Before you set up your project and IAP, you need an up-to-date version of the gcloud CLI. For instructions on how to install the gcloud CLI, see Install the gcloud CLI.

  1. To authenticate, use the Google Cloud CLI and run the following command.
    gcloud auth login
  2. Click the URL that appears and sign in.
  3. After you sign in, copy the verification code that appears and paste it in the command line.
  4. Run the following command to specify the project that contains the applications that you want to protect with IAP.
    gcloud config set project PROJECT_ID
  5. To enable IAP, run the following command.
    gcloud iap web enable --resource-type=app-engine --versions=version
  6. Add principals who should have the IAP-secured Web App user role to the project.
    gcloud projects add-iam-policy-binding PROJECT_ID \
           --member=PRINCIPAL_IDENTIFIER \
           --role=roles/iap.httpsResourceAccessor
    • Replace PROJECT_ID with your project ID.
    • Replace PRINCIPAL_IDENTIFIER with the necessary principals. This can be a type of domain, group, serviceAccount, or user. For example, user:myemail@example.com.

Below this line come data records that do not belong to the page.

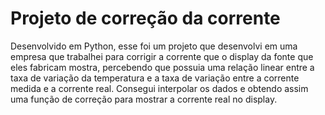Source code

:# Projeto de correção da corrente

Desenvolvido em Python, esse foi um projeto que desenvolvi em uma empresa que trabalhei para corrigir a corrente que o display da fonte que eles fabricam mostra, percebendo que possuia uma relação linear entre a taxa de variação da temperatura e a taxa de variação entre a corrente medida e a corrente real. Consegui interpolar os dados e obtendo assim uma função de correção para mostrar a corrente real no display.
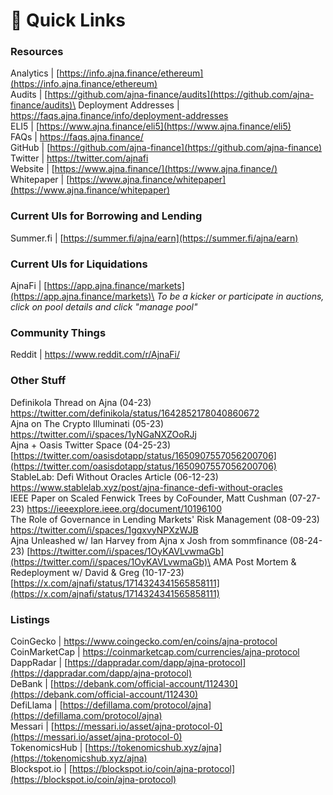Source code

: # 🔗 Quick Links

### Resources

Analytics | [https://info.ajna.finance/ethereum](https://info.ajna.finance/ethereum) \
Audits | [https://github.com/ajna-finance/audits](https://github.com/ajna-finance/audits)\
Deployment Addresses | [https://faqs.ajna.finance/info/deployment-addresses ](https://faqs.ajna.finance/info/deployment-addresses)\
ELI5 | [https://www.ajna.finance/eli5](https://www.ajna.finance/eli5) \
FAQs | [https://faqs.ajna.finance/ ](https://faqs.ajna.finance/)\
GitHub | [https://github.com/ajna-finance](https://github.com/ajna-finance) \
Twitter | [https://twitter.com/ajnafi ](https://twitter.com/ajnafi)\
Website | [https://www.ajna.finance/](https://www.ajna.finance/) \
Whitepaper | [https://www.ajna.finance/whitepaper](https://www.ajna.finance/whitepaper)

### Current UIs for Borrowing and Lending

Summer.fi | [https://summer.fi/ajna/earn](https://summer.fi/ajna/earn)

### Current UIs for Liquidations

AjnaFi | [https://app.ajna.finance/markets](https://app.ajna.finance/markets)\
_To be a kicker or participate in auctions, click on pool details and click "manage pool"_&#x20;

### Community Things

Reddit | [https://www.reddit.com/r/AjnaFi/ ](https://www.reddit.com/r/AjnaFi/)

### Other Stuff

Definikola Thread on Ajna (04-23) \
[https://twitter.com/definikola/status/1642852178040860672 ](https://twitter.com/definikola/status/1642852178040860672)\
Ajna on The Crypto Illuminati (05-23) \
[https://twitter.com/i/spaces/1yNGaNXZOoRJj ](https://twitter.com/i/spaces/1yNGaNXZOoRJj)\
Ajna + Oasis Twitter Space (04-25-23) [https://twitter.com/oasisdotapp/status/1650907557056200706](https://twitter.com/oasisdotapp/status/1650907557056200706) \
StableLab: Defi Without Oracles Article (06-12-23) \
[https://www.stablelab.xyz/post/ajna-finance-defi-without-oracles ](https://www.stablelab.xyz/post/ajna-finance-defi-without-oracles)\
IEEE Paper on Scaled Fenwick Trees by CoFounder, Matt Cushman (07-27-23) [https://ieeexplore.ieee.org/document/10196100 ](https://ieeexplore.ieee.org/document/10196100)\
The Role of Governance in Lending Markets' Risk Management (08-09-23)\
[https://twitter.com/i/spaces/1gqxvyNPXzWJB ](https://twitter.com/i/spaces/1gqxvyNPXzWJB)\
Ajna Unleashed w/ Ian Harvey from Ajna x Josh from sommfinance (08-24-23) [https://twitter.com/i/spaces/1OyKAVLvwmaGb](https://twitter.com/i/spaces/1OyKAVLvwmaGb)\
AMA Post Mortem & Redeployment w/ David & Greg (10-17-23) [https://x.com/ajnafi/status/1714324341565858111](https://x.com/ajnafi/status/1714324341565858111)

### Listings

CoinGecko | [https://www.coingecko.com/en/coins/ajna-protocol ](https://www.coingecko.com/en/coins/ajna-protocol)\
CoinMarketCap | [https://coinmarketcap.com/currencies/ajna-protocol ](https://coinmarketcap.com/currencies/ajna-protocol)\
DappRadar | [https://dappradar.com/dapp/ajna-protocol](https://dappradar.com/dapp/ajna-protocol) \
DeBank | [https://debank.com/official-account/112430](https://debank.com/official-account/112430) \
DefiLlama | [https://defillama.com/protocol/ajna](https://defillama.com/protocol/ajna) \
Messari | [https://messari.io/asset/ajna-protocol-0](https://messari.io/asset/ajna-protocol-0) \
TokenomicsHub | [https://tokenomicshub.xyz/ajna](https://tokenomicshub.xyz/ajna) \
Blockspot.io | [https://blockspot.io/coin/ajna-protocol](https://blockspot.io/coin/ajna-protocol)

After you enable IAP, you can use the gcloud CLI to modify the IAP access policy using the IAM role roles/iap.httpsResourceAccessor. Learn more about managing roles and permissions.

API

  1. Run the following command to prepare a settings.json file.

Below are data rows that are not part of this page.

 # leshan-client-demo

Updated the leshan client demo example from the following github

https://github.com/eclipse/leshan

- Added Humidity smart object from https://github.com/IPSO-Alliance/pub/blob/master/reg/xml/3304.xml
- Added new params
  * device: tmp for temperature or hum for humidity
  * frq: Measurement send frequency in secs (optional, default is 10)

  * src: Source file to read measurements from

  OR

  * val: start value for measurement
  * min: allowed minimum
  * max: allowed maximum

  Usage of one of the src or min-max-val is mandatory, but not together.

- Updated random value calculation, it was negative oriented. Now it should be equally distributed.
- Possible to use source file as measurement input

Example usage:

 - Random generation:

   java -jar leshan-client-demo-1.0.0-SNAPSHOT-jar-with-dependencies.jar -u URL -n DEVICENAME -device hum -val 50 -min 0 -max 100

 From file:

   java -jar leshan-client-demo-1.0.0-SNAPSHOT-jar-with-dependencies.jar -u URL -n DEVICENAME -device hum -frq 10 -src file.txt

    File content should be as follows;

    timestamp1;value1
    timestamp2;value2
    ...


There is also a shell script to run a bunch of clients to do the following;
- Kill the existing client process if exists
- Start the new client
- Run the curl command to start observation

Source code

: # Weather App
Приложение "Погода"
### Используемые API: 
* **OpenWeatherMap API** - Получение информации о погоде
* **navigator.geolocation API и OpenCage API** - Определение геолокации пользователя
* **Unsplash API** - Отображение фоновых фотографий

    cat << EOF > settings.json
    {
    "iap":
      {
        "enabled":true
      }
    }
    EOF
    

  2. Run the following command to enable IAP.

    curl -X PATCH \
    -H "Authorization: Bearer $(gcloud auth print-access-token)" \
    -H "Accept: application/json" \
    -H "Content-Type: application/json" \
    -d @settings.json \
    "https://appengine.googleapis.com/v1/apps/PROJECT_ID?updateMask=iap"
    

After you enable IAP, you can use the Google Cloud CLI to modify the IAP access policy using the IAM role roles/iap.httpsResourceAccessor. Learn more about managing roles and permissions.

Test user authentication

  1. Access the app URL from a Google account that you added to IAP with the IAP-secured Web App User role as described above. You should have unrestricted access to the app.

  2. Use an incognito window in Chrome to access the app and sign in when prompted. If you try to access the app with an account that isn't authorized with the IAP-secured Web App User role, you'll see a message saying that you don't have access.